Dimeric surfactants are usually applied for the manufacture of cosmetics, shampoos, body lotions, and personal care products due to their pulpy effect, mildness, and absence of skin irritation. The various possible applications of dimeric surfactants in cosmetics and personal care are discussed here under.
3.1. In Cosmetic Formulations
Cosmetic formulations are reliant on modern formulation methods for emulsions, especially for storage properties . These products are generally based on emulsions of oil-in water (o/w). The phase inversion temperatures of emulsion and microemulsion are described by fine droplet dimensions which are highly steady; microemulsions are helpful for conceiving a clear formulation of o/w and, furthermore, emerge to create a less irritating product. This formulation method has found use in deodorant emulsion preparation . The durability and viscosity of the emulsion depend heavily on the structure of the emulsion. Kwetkat  described that the dimeric surfactant viz. sodium dicocoylethylenediamine PEG-15 could be utilized for o/w emulsion for the end use of cosmetics and personal care products for face lotion, skin care, hair care, sun protection, and skin moisturizing. This dimeric surfactant is traded in a combination with cosurfactants under the trade mark Ceralution.
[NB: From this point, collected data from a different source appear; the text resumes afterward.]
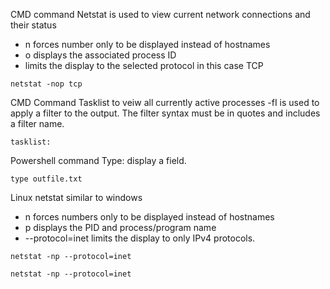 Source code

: CMD command
Netstat is used to view current network connections and their status
- n forces number only to be displayed instead of hostnames
- o displays the associated process ID
- limits the display to the selected protocol in this case TCP
```
netstat -nop tcp
```

CMD Command
Tasklist to veiw all currently active processes
-fI is used to apply a filter to the output. The filter syntax must be in quotes and includes a filter name. 
```
tasklist:
```

Powershell command
Type: display a field. 
```
type outfile.txt
```
Linux
netstat similar to windows
- n forces numbers only  to be displayed instead of hostnames
- p displays the PID and process/program name
- --protocol=inet limits the display to only  IPv4 protocols.
```
netstat -np --protocol=inet
```





```
netstat -np --protocol=inet
```
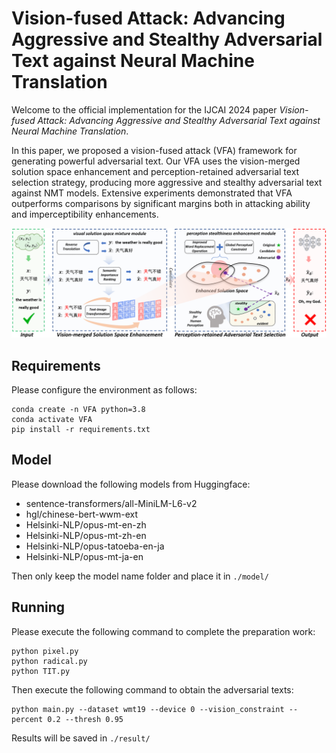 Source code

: # Vision-fused Attack: Advancing Aggressive and Stealthy Adversarial Text against Neural Machine Translation

Welcome to the official implementation for the IJCAI 2024 paper *Vision-fused Attack: Advancing Aggressive and Stealthy Adversarial Text against Neural Machine Translation*.

In this paper, we proposed a vision-fused attack (VFA) framework for generating powerful adversarial text. Our VFA uses the vision-merged solution space enhancement and perception-retained adversarial text selection strategy, producing more aggressive and stealthy adversarial text against NMT models. Extensive experiments demonstrated that VFA outperforms comparisons by significant margins both in attacking ability and imperceptibility enhancements. 

![framework](imgs/framework.png "framework")

## Requirements
Please configure the environment as follows:

```
conda create -n VFA python=3.8
conda activate VFA
pip install -r requirements.txt
```

## Model

Please download the following models from Huggingface:
- sentence-transformers/all-MiniLM-L6-v2
- hgl/chinese-bert-wwm-ext
- Helsinki-NLP/opus-mt-en-zh
- Helsinki-NLP/opus-mt-zh-en
- Helsinki-NLP/opus-tatoeba-en-ja
- Helsinki-NLP/opus-mt-ja-en

Then only keep the model name folder and place it in `./model/`

## Running
Please execute the following command to complete the preparation work:
```
python pixel.py
python radical.py
python TIT.py
```
Then execute the following command to obtain the adversarial texts:
```
python main.py --dataset wmt19 --device 0 --vision_constraint --percent 0.2 --thresh 0.95
```

Results will be saved in `./result/`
Ceralution H is a suitable blend of the dimeric surfactant, behenyl alcohol, glyceryl stearate, and glyceryl citrate. It can be applied to make a category of stable dispersions of micropigments like titanium dioxide in water, as used for the preparation of sunburn cream. Ceralution F is a mixture of lauroyl lactylate and sodium dicocoylethylenediamine PEG-15 sulfate, which detract the irritating effect of alkylethersulfate. It is a congenial personal care product for skin care which keeps the skin soft and supple throughout winter. A patent  reported dimeric surfactants having a high scale of solid fatty substance. These surfactants show the cosmetic composition of o/w emulsion type proposed for keratin components, specifically the skin, hair, lips and nails. Textures affluent in solid fatty substances with high viscosities are especially beneficial for skin health management. In fact, they are especially prescribed for dry skin. Villa et al.,  adduced dimeric surfactants, disodium 2,3-dialkyl-1,2,3,4-butanetetracarboxylates, can be applied as new winsome ingredients in cosmetics, toiletries and personal care products.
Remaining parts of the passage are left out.